Encourage in your child, and help her, to develop all kinds of intuition, guesswork (with subsequent checking, whenever possible, of the correctness of the guess). Help her to train her vision of the world, see relations in the world, identify mathematical structures present in the world.

What follows are a few random examples, chosen from what I did myself with my (grand)children or had seen my colleagues doing with their (young, pre-school or primary school age) children.

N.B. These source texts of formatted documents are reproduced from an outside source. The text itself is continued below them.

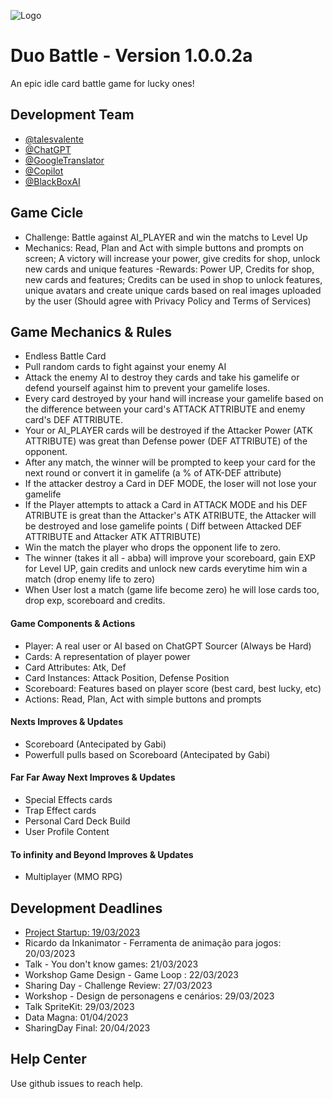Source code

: 
![Logo](https://dev-to-uploads.s3.amazonaws.com/uploads/articles/th5xamgrr6se0x5ro4g6.png)


# Duo Battle - Version 1.0.0.2a

An epic idle card battle game for lucky ones!


## Development Team

- [@talesvalente](https://www.github.com/talesvalente)
- [@ChatGPT](https://chat.openai.com/chat)
- [@GoogleTranslator](https://translate.google.com/)
- [@Copilot](https://github.com/features/copilot)
- [@BlackBoxAI](https://www.useblackbox.io/)

## Game Cicle
- Challenge: Battle against AI_PLAYER and win the matchs to Level Up
- Mechanics: Read, Plan and Act with simple buttons and prompts on screen; A victory will increase your power, give credits for shop, unlock new cards and unique features
-Rewards: Power UP, Credits for shop, new cards and features; Credits can be used in shop to unlock features, unique avatars and create unique cards based on real images uploaded by the user (Should agree with Privacy Policy and Terms of Services)

## Game Mechanics & Rules
- Endless Battle Card
- Pull random cards to fight against your enemy AI
- Attack the enemy AI to destroy they cards and take his gamelife or defend yourself against him to prevent your gamelife loses.
- Every card destroyed by your hand will increase your gamelife based on the difference between your card's ATTACK ATTRIBUTE and enemy card's DEF ATTRIBUTE.
- Your or AI_PLAYER cards will be destroyed if the Attacker Power (ATK ATTRIBUTE) was great than Defense power (DEF ATTRIBUTE) of the opponent.
- After any match, the winner will be prompted to keep your card for the next round or convert it in gamelife (a % of ATK-DEF attribute)
- If the attacker destroy a Card in DEF MODE, the loser will not lose your gamelife
- If the Player attempts to attack a Card in ATTACK MODE and his DEF ATRIBUTE is great than the Attacker's ATK ATRIBUTE, the Attacker will be destroyed and lose gamelife points ( Diff between Attacked DEF ATTRIBUTE and Attacker ATK ATTRIBUTE)
- Win the match the player who drops the opponent life to zero.
- The winner (takes it all - abba) will improve your scoreboard, gain EXP for Level UP, gain credits and unlock new cards everytime him win a match (drop enemy life to zero)
- When User lost a match (game life become zero) he will lose cards too, drop exp, scoreboard and credits.

#### Game Components & Actions
- Player: A real user or AI based on ChatGPT Sourcer (Always be Hard)
- Cards: A representation of player power
- Card Attributes: Atk, Def
- Card Instances: Attack Position, Defense Position
- Scoreboard: Features based on player score (best card, best lucky, etc)
- Actions: Read, Plan, Act with simple buttons and prompts

#### Nexts Improves & Updates
- Scoreboard (Antecipated by Gabi)
- Powerfull pulls based on Scoreboard (Antecipated by Gabi)

#### Far Far Away Next Improves & Updates
- Special Effects cards
- Trap Effect cards
- Personal Card Deck Build
- User Profile Content

#### To infinity and Beyond Improves & Updates
- Multiplayer (MMO RPG)

## Development Deadlines

- [Project Startup: 19/03/2023](https://www.dropbox.com/scl/fi/pe8p3yjfxplr68bo5x0s8/Sharing-Hub-Game-Challenge.paper?dl=0&rlkey=e4ma1mdllfspt8kdm5e87os18)
- Ricardo da Inkanimator - Ferramenta de animação para jogos: 20/03/2023
- Talk - You don't know games: 21/03/2023
- Workshop Game Design - Game Loop : 22/03/2023
- Sharing Day - Challenge Review: 27/03/2023
- Workshop - Design de personagens e cenários: 29/03/2023
- Talk SpriteKit: 29/03/2023
- Data Magna: 01/04/2023
- SharingDay Final: 20/04/2023

## Help Center

Use github issues to reach help.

- Adult spends time with a child, aged between 3 and 4, in a garden, watching insects and ants, and discussing with the child how the world looks from the ant’s viewpoint: that the tree trunk is a like a street, and pathches of algae and of moss on the bark are like lawns and bushes along the street. Child: ”and this branches are like sidestreets”.
- The same adult uses every opportunity to explain to the child the structure of an actual street in a big city: street signs, house numbers which go in progression and odd on one side of the street and even on another side. A year later, the child is able to confidently guide the adult (and his little sister) across a unknown part of the city using a map. Observing an ant on a tree helped. This is an ecouraging sign of mathematical development.
- Of course, a child’s ability to read is useful. Street names, all kinds of shop signs provide an excellent material for reading and proof that reading gives information about the world.
- An adult and a child (aged 5) send to each other, from opposite corners of a sofa, small strips of paper with messages written in a substitution cipher: each letter is substituted by the next one (cyclically, z is substituted by a). Suddenly the child exclaimes: “And I invented my own cipher — each letter is replaced by the
*previous*one!” IMHO, this will help the child understand algebraic notation where nubers are substituted by letters. [It is worth remembering that Vieta, the inventor of algebraic notation, was the frist cryptographer known to us by name. His deciphering of intercepted diplomatic coresspondence directly infuenced Europian politics of his time.] The child is now 7 years old and can handle variables in Scratch. - Children are invited to guess weight of every household object they can handle by weighing it in hand and check the result by weighing on scales. The same with temperature of water in hte bath, checked by thermometer.
- All kinds of estimates with subsequent checking: how many steps are in this staircase? How many steps are to the end of the street? How to estimate the number of cars in the parking lot without counting them all?
- Playing lego ( with child of 4). An adult encourages a child to pick correct bricks (say, 2 by 3 studs) without looking at them, by touch only. They together follow step-by-step instruction in the manual. Building a symmetric model (say, a plane), the adult builds the left wing, the child builds the right wing by mirroring the adult. Very soon the child starts picking details of correct orientation even before the adult touches his detail.
- Playing snakes and ladders with two dices. A player can pick one of the values or their sum. The catch is that, for winning the game, 100 has to be hit without overshooting — for otherwise the player gets back to the beginning, the path is circular, 97 + 6 = 3 . A fast, furious, and vicious game which trains tactical thinking.
- Actually the rules of snakes and ladders can be changed in variety of ways. Adult encourages the child to invent her own rules. Crucially, the new rules need to be agreed and written down before the start of the game.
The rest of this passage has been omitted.